# Finnish Open 2011



## MAHTI-ANSSI (Jun 22, 2011)

It's probably going to take place during the last weekend of August. Mmmmmmaybe all events and stuff :O Getting a venue is the hardest part as usual.


----------



## M4rQu5 (Jul 9, 2011)

In the highly likely event of me coming, I will have these puzzles for sale:
DaYan III - Ling Yun - DaYan stickers, lubed with Lubix.
Alpha Feng-V with Cubesmith half-bright stickers and lubed with Lubix.
Ghost Hand II , -||-
Alpha III-f , with CSmith standard stickers and lubed with Lubix
C4U cube, not assembled and missing a core. Lubed with Lubix.
LanLan 2x2, not lubed, tensioned or used.

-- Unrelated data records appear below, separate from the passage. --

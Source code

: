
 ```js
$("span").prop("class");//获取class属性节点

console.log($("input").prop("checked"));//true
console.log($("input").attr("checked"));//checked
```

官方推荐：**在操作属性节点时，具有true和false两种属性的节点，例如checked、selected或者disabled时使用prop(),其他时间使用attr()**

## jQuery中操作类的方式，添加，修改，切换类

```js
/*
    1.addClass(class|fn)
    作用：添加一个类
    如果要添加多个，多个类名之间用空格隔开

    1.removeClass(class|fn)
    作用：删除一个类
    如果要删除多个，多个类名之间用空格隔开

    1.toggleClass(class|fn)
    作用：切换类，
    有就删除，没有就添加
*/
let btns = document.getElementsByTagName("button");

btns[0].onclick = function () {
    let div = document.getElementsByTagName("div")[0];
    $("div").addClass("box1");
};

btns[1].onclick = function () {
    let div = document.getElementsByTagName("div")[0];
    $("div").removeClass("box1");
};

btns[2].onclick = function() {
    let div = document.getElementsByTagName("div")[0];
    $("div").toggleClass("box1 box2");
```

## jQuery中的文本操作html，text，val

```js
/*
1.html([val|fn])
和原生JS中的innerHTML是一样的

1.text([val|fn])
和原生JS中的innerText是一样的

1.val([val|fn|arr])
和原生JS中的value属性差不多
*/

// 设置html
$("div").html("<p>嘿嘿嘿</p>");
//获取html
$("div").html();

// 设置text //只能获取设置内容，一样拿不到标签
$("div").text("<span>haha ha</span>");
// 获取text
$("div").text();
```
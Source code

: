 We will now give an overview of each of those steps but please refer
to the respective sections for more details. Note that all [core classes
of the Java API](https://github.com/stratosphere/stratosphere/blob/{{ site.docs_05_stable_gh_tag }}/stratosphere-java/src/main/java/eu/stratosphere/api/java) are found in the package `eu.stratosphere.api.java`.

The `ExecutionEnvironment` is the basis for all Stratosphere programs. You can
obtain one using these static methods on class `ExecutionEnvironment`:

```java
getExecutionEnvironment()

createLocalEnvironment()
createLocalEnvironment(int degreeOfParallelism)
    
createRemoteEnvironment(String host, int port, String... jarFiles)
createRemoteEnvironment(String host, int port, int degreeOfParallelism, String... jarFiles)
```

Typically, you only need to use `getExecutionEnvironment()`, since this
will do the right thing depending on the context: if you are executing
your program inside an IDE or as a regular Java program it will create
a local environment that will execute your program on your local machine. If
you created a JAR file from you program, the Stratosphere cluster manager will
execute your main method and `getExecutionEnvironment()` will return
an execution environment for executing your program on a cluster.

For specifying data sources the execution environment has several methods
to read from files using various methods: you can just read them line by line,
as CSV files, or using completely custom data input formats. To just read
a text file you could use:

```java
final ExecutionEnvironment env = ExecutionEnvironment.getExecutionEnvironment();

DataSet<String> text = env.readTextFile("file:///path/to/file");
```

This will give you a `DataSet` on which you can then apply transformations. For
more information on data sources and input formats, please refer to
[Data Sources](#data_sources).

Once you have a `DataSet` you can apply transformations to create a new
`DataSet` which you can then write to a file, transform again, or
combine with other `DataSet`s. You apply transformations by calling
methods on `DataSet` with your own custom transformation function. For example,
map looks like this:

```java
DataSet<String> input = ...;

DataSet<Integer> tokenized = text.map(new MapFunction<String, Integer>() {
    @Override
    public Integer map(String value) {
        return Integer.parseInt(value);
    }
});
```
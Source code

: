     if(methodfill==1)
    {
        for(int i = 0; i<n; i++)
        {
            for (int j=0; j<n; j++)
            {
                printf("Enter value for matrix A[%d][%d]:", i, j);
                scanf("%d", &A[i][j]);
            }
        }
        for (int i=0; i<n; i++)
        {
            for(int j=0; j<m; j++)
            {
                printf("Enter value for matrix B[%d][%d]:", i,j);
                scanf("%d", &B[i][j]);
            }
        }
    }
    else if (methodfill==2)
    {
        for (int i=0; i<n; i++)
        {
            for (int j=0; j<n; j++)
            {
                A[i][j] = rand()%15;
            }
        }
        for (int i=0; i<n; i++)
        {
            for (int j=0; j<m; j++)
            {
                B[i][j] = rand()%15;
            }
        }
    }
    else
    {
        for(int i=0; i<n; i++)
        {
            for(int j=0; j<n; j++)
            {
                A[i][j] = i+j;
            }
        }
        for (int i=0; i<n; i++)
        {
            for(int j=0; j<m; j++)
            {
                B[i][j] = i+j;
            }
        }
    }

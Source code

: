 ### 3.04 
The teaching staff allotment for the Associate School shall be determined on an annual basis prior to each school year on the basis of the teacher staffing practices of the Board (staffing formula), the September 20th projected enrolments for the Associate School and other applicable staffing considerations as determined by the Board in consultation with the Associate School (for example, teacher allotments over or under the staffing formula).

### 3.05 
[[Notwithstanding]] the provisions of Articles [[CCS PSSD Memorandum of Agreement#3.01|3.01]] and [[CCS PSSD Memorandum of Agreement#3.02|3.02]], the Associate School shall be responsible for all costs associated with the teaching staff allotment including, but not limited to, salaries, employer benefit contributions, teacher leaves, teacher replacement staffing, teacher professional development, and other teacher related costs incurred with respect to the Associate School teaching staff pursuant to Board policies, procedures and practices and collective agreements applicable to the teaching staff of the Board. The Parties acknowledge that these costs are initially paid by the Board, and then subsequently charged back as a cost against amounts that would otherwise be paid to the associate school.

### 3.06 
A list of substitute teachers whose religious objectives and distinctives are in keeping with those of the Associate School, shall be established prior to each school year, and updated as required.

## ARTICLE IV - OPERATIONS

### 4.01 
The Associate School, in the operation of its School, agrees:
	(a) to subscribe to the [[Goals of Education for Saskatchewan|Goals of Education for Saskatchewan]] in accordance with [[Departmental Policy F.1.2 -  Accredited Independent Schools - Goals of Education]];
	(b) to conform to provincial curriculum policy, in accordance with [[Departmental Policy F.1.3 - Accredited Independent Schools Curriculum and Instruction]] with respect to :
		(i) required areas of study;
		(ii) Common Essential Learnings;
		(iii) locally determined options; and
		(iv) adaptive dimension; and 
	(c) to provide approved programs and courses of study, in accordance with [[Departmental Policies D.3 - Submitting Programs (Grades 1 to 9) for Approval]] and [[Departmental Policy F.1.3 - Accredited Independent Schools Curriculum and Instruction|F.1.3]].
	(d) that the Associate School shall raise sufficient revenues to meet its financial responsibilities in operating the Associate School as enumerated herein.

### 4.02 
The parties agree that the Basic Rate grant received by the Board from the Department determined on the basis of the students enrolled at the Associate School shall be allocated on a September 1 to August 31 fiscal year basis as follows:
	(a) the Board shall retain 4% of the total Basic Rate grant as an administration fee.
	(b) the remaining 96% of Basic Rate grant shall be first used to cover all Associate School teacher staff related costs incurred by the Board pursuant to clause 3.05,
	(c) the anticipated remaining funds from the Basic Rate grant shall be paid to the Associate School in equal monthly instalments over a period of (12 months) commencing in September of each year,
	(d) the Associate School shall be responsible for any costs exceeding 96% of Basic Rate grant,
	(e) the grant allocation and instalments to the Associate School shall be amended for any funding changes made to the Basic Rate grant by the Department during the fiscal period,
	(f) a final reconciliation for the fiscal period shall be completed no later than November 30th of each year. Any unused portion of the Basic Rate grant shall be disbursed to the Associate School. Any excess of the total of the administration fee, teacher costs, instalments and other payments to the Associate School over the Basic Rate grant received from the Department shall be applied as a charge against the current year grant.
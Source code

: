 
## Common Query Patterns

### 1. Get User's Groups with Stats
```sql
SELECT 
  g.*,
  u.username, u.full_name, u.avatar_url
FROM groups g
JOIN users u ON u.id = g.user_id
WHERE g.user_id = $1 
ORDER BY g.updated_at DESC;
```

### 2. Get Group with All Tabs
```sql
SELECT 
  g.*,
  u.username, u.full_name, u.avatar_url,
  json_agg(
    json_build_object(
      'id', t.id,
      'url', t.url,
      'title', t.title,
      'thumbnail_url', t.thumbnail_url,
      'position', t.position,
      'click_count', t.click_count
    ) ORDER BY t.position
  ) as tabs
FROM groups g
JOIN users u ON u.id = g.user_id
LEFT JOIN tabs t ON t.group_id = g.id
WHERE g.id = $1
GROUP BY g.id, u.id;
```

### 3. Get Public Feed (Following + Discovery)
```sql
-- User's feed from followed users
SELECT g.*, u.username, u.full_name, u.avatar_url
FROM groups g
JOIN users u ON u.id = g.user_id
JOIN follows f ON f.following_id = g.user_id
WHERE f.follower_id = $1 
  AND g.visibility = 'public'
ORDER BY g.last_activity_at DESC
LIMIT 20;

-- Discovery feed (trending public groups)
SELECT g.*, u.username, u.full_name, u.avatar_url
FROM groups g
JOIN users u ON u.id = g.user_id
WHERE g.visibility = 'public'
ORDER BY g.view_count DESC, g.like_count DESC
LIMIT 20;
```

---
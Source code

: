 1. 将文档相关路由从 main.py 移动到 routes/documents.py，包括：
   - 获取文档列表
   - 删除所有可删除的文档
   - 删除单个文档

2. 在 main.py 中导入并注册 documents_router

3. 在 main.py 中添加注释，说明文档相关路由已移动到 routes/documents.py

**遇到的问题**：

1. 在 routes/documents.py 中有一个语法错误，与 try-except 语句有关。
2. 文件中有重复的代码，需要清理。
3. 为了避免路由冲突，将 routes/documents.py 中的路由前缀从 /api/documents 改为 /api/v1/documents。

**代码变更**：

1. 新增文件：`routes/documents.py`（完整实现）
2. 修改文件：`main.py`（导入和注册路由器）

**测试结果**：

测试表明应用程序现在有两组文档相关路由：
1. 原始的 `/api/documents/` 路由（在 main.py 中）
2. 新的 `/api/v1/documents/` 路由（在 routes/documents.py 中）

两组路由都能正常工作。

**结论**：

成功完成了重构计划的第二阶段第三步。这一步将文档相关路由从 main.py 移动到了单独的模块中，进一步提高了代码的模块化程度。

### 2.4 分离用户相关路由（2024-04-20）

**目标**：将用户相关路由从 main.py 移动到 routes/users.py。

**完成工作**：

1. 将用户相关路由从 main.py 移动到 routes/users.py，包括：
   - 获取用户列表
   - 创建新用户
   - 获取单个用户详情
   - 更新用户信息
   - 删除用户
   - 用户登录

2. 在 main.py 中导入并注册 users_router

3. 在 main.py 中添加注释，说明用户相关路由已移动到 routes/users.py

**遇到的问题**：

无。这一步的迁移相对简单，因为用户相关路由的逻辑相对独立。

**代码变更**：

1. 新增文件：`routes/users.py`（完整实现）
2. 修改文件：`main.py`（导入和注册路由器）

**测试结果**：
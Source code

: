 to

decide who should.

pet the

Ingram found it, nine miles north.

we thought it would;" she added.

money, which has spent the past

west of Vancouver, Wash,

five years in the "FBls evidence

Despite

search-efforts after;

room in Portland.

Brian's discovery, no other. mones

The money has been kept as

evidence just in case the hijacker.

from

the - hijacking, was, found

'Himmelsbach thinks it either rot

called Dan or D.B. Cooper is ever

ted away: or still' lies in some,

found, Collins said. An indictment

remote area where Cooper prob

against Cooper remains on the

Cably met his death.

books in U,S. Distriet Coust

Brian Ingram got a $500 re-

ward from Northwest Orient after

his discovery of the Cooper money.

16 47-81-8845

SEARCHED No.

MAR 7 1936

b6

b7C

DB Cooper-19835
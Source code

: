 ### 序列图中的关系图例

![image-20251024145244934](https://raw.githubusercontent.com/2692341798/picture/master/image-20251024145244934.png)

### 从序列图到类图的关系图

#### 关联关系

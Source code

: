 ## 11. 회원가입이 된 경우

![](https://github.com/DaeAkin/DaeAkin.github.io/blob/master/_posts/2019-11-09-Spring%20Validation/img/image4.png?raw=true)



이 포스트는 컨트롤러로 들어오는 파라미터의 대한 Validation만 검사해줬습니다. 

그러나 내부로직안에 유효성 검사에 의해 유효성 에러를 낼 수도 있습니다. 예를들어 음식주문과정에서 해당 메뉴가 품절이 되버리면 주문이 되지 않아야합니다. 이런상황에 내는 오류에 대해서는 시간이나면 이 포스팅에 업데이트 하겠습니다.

5 Euros each, except 2x2 which will go for 1.

EDIT: I will also be selling the Maru 4x4, Maru stickers and lubed with CRC and maru lube.


----------



## Benyó (Jul 9, 2011)

i might go if it's in August
where would it take place?


----------



## MAHTI-ANSSI (Jul 18, 2011)

Still no venue :/


----------



## MAHTI-ANSSI (Aug 8, 2011)

Going to be postponed.


----------



## MAHTI-ANSSI (Oct 27, 2011)

Probable dates December 10-11.


----------



## MAHTI-ANSSI (Nov 16, 2011)

It'll actually happen http://www.worldcubeassociation.org/results/c.php?i=FinnishOpen2011


----------



## coinman (Nov 26, 2011)

Oh, nice. I will try to be there.


----------



## M4rQu5 (Dec 7, 2011)

Can't attend.


----------